Farheen Hakeem deserves much more support than Peter McLaughlin. Peter supported the Stadium Tax, and should have considered his constituents more. Minneapolis libraries and public schools are having difficulty maintaining financial stability. Yet we build a sports stadium for a billionaire?
Farheen has the endorsement of the Green Party and support by many within the independent voter movement. She received 15% of the vote for mayor in the 2004 primary, and 40% in this year's County Commissioner primary. She will not allow the DFL Machine to dominate our city indefinitely, and deserves support for doing something about it.
What else does she stand for than against the imposed stadium tax?

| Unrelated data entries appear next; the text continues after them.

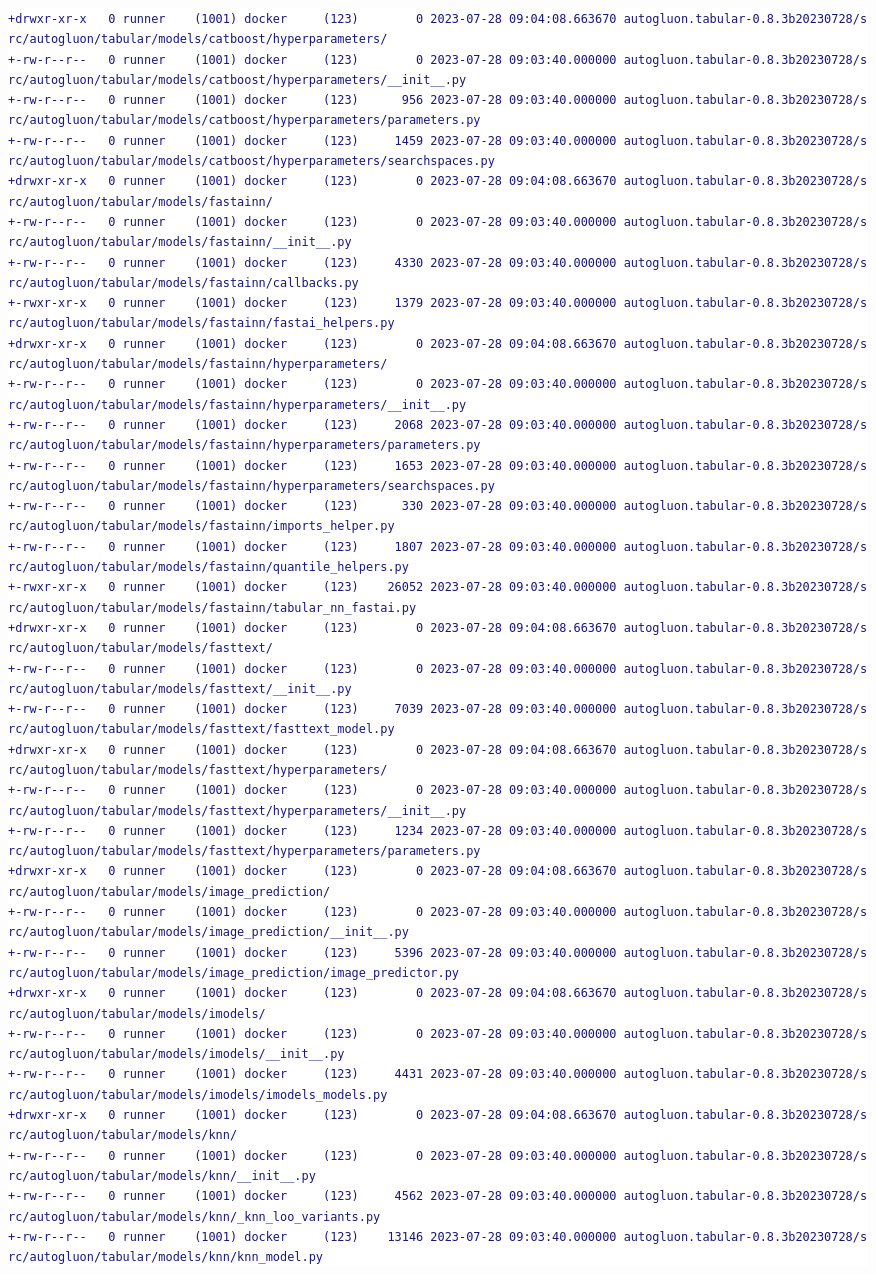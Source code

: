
 ```diff
+drwxr-xr-x   0 runner    (1001) docker     (123)        0 2023-07-28 09:04:08.663670 autogluon.tabular-0.8.3b20230728/src/autogluon/tabular/models/catboost/hyperparameters/
+-rw-r--r--   0 runner    (1001) docker     (123)        0 2023-07-28 09:03:40.000000 autogluon.tabular-0.8.3b20230728/src/autogluon/tabular/models/catboost/hyperparameters/__init__.py
+-rw-r--r--   0 runner    (1001) docker     (123)      956 2023-07-28 09:03:40.000000 autogluon.tabular-0.8.3b20230728/src/autogluon/tabular/models/catboost/hyperparameters/parameters.py
+-rw-r--r--   0 runner    (1001) docker     (123)     1459 2023-07-28 09:03:40.000000 autogluon.tabular-0.8.3b20230728/src/autogluon/tabular/models/catboost/hyperparameters/searchspaces.py
+drwxr-xr-x   0 runner    (1001) docker     (123)        0 2023-07-28 09:04:08.663670 autogluon.tabular-0.8.3b20230728/src/autogluon/tabular/models/fastainn/
+-rw-r--r--   0 runner    (1001) docker     (123)        0 2023-07-28 09:03:40.000000 autogluon.tabular-0.8.3b20230728/src/autogluon/tabular/models/fastainn/__init__.py
+-rw-r--r--   0 runner    (1001) docker     (123)     4330 2023-07-28 09:03:40.000000 autogluon.tabular-0.8.3b20230728/src/autogluon/tabular/models/fastainn/callbacks.py
+-rwxr-xr-x   0 runner    (1001) docker     (123)     1379 2023-07-28 09:03:40.000000 autogluon.tabular-0.8.3b20230728/src/autogluon/tabular/models/fastainn/fastai_helpers.py
+drwxr-xr-x   0 runner    (1001) docker     (123)        0 2023-07-28 09:04:08.663670 autogluon.tabular-0.8.3b20230728/src/autogluon/tabular/models/fastainn/hyperparameters/
+-rw-r--r--   0 runner    (1001) docker     (123)        0 2023-07-28 09:03:40.000000 autogluon.tabular-0.8.3b20230728/src/autogluon/tabular/models/fastainn/hyperparameters/__init__.py
+-rw-r--r--   0 runner    (1001) docker     (123)     2068 2023-07-28 09:03:40.000000 autogluon.tabular-0.8.3b20230728/src/autogluon/tabular/models/fastainn/hyperparameters/parameters.py
+-rw-r--r--   0 runner    (1001) docker     (123)     1653 2023-07-28 09:03:40.000000 autogluon.tabular-0.8.3b20230728/src/autogluon/tabular/models/fastainn/hyperparameters/searchspaces.py
+-rw-r--r--   0 runner    (1001) docker     (123)      330 2023-07-28 09:03:40.000000 autogluon.tabular-0.8.3b20230728/src/autogluon/tabular/models/fastainn/imports_helper.py
+-rw-r--r--   0 runner    (1001) docker     (123)     1807 2023-07-28 09:03:40.000000 autogluon.tabular-0.8.3b20230728/src/autogluon/tabular/models/fastainn/quantile_helpers.py
+-rwxr-xr-x   0 runner    (1001) docker     (123)    26052 2023-07-28 09:03:40.000000 autogluon.tabular-0.8.3b20230728/src/autogluon/tabular/models/fastainn/tabular_nn_fastai.py
+drwxr-xr-x   0 runner    (1001) docker     (123)        0 2023-07-28 09:04:08.663670 autogluon.tabular-0.8.3b20230728/src/autogluon/tabular/models/fasttext/
+-rw-r--r--   0 runner    (1001) docker     (123)        0 2023-07-28 09:03:40.000000 autogluon.tabular-0.8.3b20230728/src/autogluon/tabular/models/fasttext/__init__.py
+-rw-r--r--   0 runner    (1001) docker     (123)     7039 2023-07-28 09:03:40.000000 autogluon.tabular-0.8.3b20230728/src/autogluon/tabular/models/fasttext/fasttext_model.py
+drwxr-xr-x   0 runner    (1001) docker     (123)        0 2023-07-28 09:04:08.663670 autogluon.tabular-0.8.3b20230728/src/autogluon/tabular/models/fasttext/hyperparameters/
+-rw-r--r--   0 runner    (1001) docker     (123)        0 2023-07-28 09:03:40.000000 autogluon.tabular-0.8.3b20230728/src/autogluon/tabular/models/fasttext/hyperparameters/__init__.py
+-rw-r--r--   0 runner    (1001) docker     (123)     1234 2023-07-28 09:03:40.000000 autogluon.tabular-0.8.3b20230728/src/autogluon/tabular/models/fasttext/hyperparameters/parameters.py
+drwxr-xr-x   0 runner    (1001) docker     (123)        0 2023-07-28 09:04:08.663670 autogluon.tabular-0.8.3b20230728/src/autogluon/tabular/models/image_prediction/
+-rw-r--r--   0 runner    (1001) docker     (123)        0 2023-07-28 09:03:40.000000 autogluon.tabular-0.8.3b20230728/src/autogluon/tabular/models/image_prediction/__init__.py
+-rw-r--r--   0 runner    (1001) docker     (123)     5396 2023-07-28 09:03:40.000000 autogluon.tabular-0.8.3b20230728/src/autogluon/tabular/models/image_prediction/image_predictor.py
+drwxr-xr-x   0 runner    (1001) docker     (123)        0 2023-07-28 09:04:08.663670 autogluon.tabular-0.8.3b20230728/src/autogluon/tabular/models/imodels/
+-rw-r--r--   0 runner    (1001) docker     (123)        0 2023-07-28 09:03:40.000000 autogluon.tabular-0.8.3b20230728/src/autogluon/tabular/models/imodels/__init__.py
+-rw-r--r--   0 runner    (1001) docker     (123)     4431 2023-07-28 09:03:40.000000 autogluon.tabular-0.8.3b20230728/src/autogluon/tabular/models/imodels/imodels_models.py
+drwxr-xr-x   0 runner    (1001) docker     (123)        0 2023-07-28 09:04:08.663670 autogluon.tabular-0.8.3b20230728/src/autogluon/tabular/models/knn/
+-rw-r--r--   0 runner    (1001) docker     (123)        0 2023-07-28 09:03:40.000000 autogluon.tabular-0.8.3b20230728/src/autogluon/tabular/models/knn/__init__.py
+-rw-r--r--   0 runner    (1001) docker     (123)     4562 2023-07-28 09:03:40.000000 autogluon.tabular-0.8.3b20230728/src/autogluon/tabular/models/knn/_knn_loo_variants.py
+-rw-r--r--   0 runner    (1001) docker     (123)    13146 2023-07-28 09:03:40.000000 autogluon.tabular-0.8.3b20230728/src/autogluon/tabular/models/knn/knn_model.py
```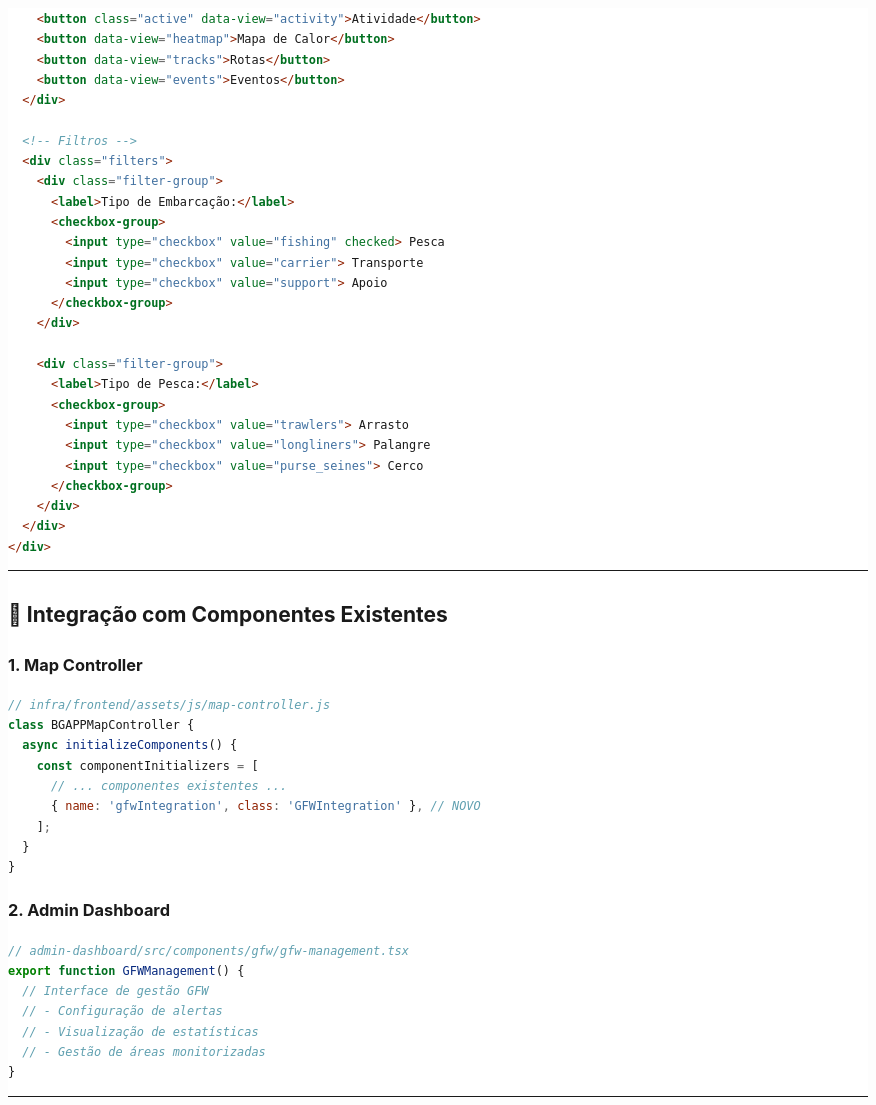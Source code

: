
 ```html
    <button class="active" data-view="activity">Atividade</button>
    <button data-view="heatmap">Mapa de Calor</button>
    <button data-view="tracks">Rotas</button>
    <button data-view="events">Eventos</button>
  </div>
  
  <!-- Filtros -->
  <div class="filters">
    <div class="filter-group">
      <label>Tipo de Embarcação:</label>
      <checkbox-group>
        <input type="checkbox" value="fishing" checked> Pesca
        <input type="checkbox" value="carrier"> Transporte
        <input type="checkbox" value="support"> Apoio
      </checkbox-group>
    </div>
    
    <div class="filter-group">
      <label>Tipo de Pesca:</label>
      <checkbox-group>
        <input type="checkbox" value="trawlers"> Arrasto
        <input type="checkbox" value="longliners"> Palangre
        <input type="checkbox" value="purse_seines"> Cerco
      </checkbox-group>
    </div>
  </div>
</div>
```

---

## 🔄 Integração com Componentes Existentes

### 1. Map Controller
```javascript
// infra/frontend/assets/js/map-controller.js
class BGAPPMapController {
  async initializeComponents() {
    const componentInitializers = [
      // ... componentes existentes ...
      { name: 'gfwIntegration', class: 'GFWIntegration' }, // NOVO
    ];
  }
}
```

### 2. Admin Dashboard
```typescript
// admin-dashboard/src/components/gfw/gfw-management.tsx
export function GFWManagement() {
  // Interface de gestão GFW
  // - Configuração de alertas
  // - Visualização de estatísticas
  // - Gestão de áreas monitorizadas
}
```

---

Wind energy was an issue I championed during my 2005 campaign for Minneapolis Mayor. I am pleased to report that since then, the County board has decided to explore the options of bring renewable energy to Hennepin County. With my expertise, and commitment wind energy will become a reality in our community.
Wind energy will not only lessen our burden on nuclear and coal energy, but it will save the county money. Right now, Hennepin County spends $7 million on electricity. Wind Energy is approximately half the cost as nuclear and coal, resulting in a savings of $2-3 million dollars.
As Commissioner I will advocate renovating our county buildings with energy-efficient technology — a short-term expense with long-term savings.
Hennepin County needs strong and healthy families, regardless of their socio-economics, race, religion, sexual orientation, or citizenship. As County Commissioner I will insist that we examine the ways in which our government programs fail to keep children safe, and work to transform the root causes of that failure.
The racial disparity in child protection is shocking. For example, many children who are taken away from their homes are people of color. In addition, county services are not friendly to families of color, and families very quickly get lost in the system.
According to a March 29th issue of the Spokesmen-Recorder, there are 267,000 children in Hennepin County, where 69% are Caucasian and 14% are African American. Yet, of the children that are served in Hennepin County Child Protection, 29% are Caucasian, and 44% are African American. In addition, with newly arrivals and immigrants in Hennepin County, there is a lack of translated materials and cultural competency within Child Protection services. We also need to increase recruitment of more people of color to be guardiem ad litems. This will not only increase the cultural competency of county services, but also decrease the number of cases in which families are unnecessarily separated after case workers misinterpret traditions outside of their own culture as being inappropriate or harmful to children.
As a former math teacher and a current youth coordinator, I’m very passionate about the education of all our children. Hennepin County schools must be well funded and well staffed. This will not only improve the quality of education to our students, but provide more jobs to the community.
One of my teaching positions was with Hennepin County court-ordered youth. The system is broken for our young people and we need to make more strides in preventing these children in entering the criminal justice system. We need give them the tools that they need so that they can build a future for themselves that does not included the revolving door of a corrections facility.
As county commissioner, I will implement proactive steps to get our children away from juvenile detention and on their way to being active members of society. Those steps include offering opportunities in supplemental education to our youth and an increase in before-school, after-school and during-school programming.